El 6 de marzo, en una entrevista con Fox Business, el secretario del Tesoro de Estados Unidos, Scott Bessent, confirmó que los objetivos estratégicos habían sido puestos en el punto de mira para este ataque decisivo. "El bombardeo se dirigirá a los lanzamisiles y las fábricas de armas más importantes de Irán", declaró.
Según el plan, la operación está programada para comenzar en la noche del 6 de marzo (hora de EE. UU.), alrededor de la madrugada del 7 de marzo hora de Irán. Este es el momento más arriesgado cuando los escuadrones de bombarderos estratégicos comienzan a entrar en el espacio aéreo objetivo.
La divulgación pública del plan de ataque a gran escala muestra que Estados Unidos está intensificando la operación "Leones rugientes" que comenzó el 28 de febrero. La Casa Blanca afirmó que los ataques aéreos son un paso necesario para eliminar la amenaza del programa nuclear y de misiles balísticos de Irán.
Anteriormente, los ataques sorpresa en Teherán habían causado la muerte del líder supremo Ali Khamenei y de muchos altos funcionarios, empujando al gobierno iraní a la parálisis del poder y obligando al Consejo de Líderes Interinos a reunirse en un búnker.
En respuesta a la presión de Estados Unidos e Israel, el Cuerpo de la Guardia Revolucionaria Islámica (CGRI) lanzó una serie de misiles contra bases militares estadounidenses en el Golfo Pérsico, causando bajas al menos a 6 soldados en Kuwait. Sin embargo, se espera que el bombardeo que acaba de anunciar el Sr. Bessent sea el "último golpe" para romper por completo la capacidad de represalia de Irán.
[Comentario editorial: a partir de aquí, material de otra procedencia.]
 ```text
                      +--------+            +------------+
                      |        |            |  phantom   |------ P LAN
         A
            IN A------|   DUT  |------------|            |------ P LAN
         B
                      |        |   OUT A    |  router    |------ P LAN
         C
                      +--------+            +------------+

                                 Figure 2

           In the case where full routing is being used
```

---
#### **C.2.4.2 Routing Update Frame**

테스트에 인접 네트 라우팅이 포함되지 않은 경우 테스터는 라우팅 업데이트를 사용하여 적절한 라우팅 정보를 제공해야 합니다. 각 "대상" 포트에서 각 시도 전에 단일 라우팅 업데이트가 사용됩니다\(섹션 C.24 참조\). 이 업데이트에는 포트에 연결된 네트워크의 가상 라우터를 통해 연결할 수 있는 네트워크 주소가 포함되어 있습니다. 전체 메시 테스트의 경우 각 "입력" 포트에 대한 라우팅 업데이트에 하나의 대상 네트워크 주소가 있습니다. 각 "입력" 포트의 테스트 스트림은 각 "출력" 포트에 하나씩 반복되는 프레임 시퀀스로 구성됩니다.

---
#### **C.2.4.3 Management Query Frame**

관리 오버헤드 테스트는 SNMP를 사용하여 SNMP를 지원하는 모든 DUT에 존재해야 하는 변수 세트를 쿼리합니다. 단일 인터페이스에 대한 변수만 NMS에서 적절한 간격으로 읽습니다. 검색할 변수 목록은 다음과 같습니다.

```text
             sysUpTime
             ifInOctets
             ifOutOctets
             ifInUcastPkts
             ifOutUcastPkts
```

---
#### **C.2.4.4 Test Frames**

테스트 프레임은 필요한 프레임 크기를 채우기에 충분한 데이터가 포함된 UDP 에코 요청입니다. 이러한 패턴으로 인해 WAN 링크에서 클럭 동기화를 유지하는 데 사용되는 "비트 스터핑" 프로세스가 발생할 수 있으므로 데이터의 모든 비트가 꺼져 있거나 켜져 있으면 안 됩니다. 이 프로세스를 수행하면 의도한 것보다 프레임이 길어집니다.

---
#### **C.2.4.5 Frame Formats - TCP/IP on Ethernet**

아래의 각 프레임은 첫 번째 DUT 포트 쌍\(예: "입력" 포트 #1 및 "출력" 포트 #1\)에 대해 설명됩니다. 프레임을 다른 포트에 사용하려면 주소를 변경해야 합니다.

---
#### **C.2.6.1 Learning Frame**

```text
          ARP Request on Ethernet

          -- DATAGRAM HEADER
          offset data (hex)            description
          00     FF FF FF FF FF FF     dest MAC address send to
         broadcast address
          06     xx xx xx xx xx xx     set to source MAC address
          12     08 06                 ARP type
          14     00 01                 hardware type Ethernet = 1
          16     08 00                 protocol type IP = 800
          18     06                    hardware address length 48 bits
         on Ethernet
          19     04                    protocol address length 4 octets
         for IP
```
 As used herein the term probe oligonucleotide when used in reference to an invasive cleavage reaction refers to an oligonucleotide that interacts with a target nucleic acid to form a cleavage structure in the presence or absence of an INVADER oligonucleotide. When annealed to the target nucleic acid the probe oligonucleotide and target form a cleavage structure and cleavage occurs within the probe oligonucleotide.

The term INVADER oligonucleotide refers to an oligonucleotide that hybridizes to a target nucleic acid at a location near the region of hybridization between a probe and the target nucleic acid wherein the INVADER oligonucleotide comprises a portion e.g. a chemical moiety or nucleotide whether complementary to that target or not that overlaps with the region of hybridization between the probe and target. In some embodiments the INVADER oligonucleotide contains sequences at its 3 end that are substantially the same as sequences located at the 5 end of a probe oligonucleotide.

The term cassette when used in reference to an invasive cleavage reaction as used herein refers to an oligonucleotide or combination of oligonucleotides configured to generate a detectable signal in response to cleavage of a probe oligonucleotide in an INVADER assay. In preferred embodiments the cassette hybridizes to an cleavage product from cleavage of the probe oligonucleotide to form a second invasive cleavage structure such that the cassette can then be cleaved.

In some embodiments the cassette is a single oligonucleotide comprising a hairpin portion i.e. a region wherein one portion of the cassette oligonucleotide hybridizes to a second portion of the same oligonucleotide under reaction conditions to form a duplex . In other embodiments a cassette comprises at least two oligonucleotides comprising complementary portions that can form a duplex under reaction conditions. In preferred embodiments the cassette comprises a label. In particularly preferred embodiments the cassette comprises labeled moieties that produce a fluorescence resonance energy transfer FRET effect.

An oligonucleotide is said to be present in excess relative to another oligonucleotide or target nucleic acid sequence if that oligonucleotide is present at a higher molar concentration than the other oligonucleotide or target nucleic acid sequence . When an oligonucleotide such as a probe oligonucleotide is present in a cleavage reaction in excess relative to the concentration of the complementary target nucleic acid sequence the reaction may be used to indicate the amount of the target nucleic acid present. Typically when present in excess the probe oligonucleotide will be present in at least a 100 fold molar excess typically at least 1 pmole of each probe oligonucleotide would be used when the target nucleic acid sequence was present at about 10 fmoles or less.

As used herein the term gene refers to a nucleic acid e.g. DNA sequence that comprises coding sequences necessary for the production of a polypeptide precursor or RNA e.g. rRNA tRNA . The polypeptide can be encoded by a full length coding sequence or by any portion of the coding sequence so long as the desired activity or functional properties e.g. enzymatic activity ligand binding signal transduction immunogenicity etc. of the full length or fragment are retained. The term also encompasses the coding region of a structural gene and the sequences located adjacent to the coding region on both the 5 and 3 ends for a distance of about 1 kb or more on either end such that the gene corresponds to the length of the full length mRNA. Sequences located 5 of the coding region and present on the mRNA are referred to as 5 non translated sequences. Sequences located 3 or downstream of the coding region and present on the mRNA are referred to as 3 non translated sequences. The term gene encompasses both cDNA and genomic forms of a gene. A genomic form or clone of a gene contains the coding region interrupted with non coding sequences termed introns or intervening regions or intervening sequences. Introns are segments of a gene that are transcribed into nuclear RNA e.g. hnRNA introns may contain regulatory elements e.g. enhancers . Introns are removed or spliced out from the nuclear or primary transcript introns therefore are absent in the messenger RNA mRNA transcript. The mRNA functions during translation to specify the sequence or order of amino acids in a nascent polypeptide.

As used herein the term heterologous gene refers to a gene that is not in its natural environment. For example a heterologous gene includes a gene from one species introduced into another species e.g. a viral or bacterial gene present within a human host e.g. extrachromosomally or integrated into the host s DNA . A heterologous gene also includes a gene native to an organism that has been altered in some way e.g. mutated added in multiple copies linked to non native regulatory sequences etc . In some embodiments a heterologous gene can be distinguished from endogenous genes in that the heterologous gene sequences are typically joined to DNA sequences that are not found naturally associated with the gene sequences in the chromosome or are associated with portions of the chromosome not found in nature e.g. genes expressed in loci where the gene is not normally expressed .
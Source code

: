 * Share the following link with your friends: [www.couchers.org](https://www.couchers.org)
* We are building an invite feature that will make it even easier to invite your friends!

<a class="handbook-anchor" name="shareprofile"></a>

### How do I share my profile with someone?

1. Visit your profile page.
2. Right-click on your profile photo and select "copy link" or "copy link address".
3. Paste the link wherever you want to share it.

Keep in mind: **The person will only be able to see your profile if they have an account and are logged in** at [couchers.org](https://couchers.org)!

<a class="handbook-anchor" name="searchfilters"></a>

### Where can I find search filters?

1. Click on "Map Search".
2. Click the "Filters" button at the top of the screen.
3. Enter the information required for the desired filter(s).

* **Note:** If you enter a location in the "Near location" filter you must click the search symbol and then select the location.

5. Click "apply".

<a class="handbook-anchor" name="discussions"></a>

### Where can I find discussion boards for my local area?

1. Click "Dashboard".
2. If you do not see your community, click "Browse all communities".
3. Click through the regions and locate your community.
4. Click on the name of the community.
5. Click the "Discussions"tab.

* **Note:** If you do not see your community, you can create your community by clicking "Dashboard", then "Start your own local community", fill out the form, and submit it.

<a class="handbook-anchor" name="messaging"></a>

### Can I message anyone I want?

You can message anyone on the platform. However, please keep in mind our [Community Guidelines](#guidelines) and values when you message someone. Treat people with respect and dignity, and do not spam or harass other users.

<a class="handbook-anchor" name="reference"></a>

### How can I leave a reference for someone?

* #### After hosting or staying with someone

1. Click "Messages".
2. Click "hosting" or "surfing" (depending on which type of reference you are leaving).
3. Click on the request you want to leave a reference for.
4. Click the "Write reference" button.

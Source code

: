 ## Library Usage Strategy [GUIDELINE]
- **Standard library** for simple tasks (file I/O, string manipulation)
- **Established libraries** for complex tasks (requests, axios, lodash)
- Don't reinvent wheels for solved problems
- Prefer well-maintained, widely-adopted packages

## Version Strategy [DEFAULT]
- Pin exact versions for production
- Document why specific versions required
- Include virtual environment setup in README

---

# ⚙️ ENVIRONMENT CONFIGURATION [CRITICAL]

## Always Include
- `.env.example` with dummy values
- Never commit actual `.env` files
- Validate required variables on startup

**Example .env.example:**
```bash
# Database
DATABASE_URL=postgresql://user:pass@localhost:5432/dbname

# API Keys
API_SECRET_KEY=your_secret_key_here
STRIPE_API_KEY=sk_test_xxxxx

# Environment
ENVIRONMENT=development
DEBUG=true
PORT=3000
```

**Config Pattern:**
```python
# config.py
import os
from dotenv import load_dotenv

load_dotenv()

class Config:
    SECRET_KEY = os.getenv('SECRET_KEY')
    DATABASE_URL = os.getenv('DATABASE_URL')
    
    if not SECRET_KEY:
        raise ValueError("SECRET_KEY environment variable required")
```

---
Los analistas militares señalan que la movilización de toda la potencia de fuego de la fuerza aérea muestra que Estados Unidos quiere terminar rápidamente esta operación militar para evitar un estancamiento prolongado en Oriente Medio.
El calor de este plan de ataque hizo que el mercado energético mundial se tambaleara de inmediato. Irán está amenazando actualmente con hundir todos los petroleros en el Estrecho de Ormuz si ocurre un bombardeo, lo que hace que los precios mundiales del petróleo se disparen a niveles récord.
Las potencias asiáticas están siguiendo de cerca cada movimiento del Pentágono, porque cualquier error en esta campaña podría conducir a una crisis energética generalizada, colapsando la cadena de suministro de bienes a escala global.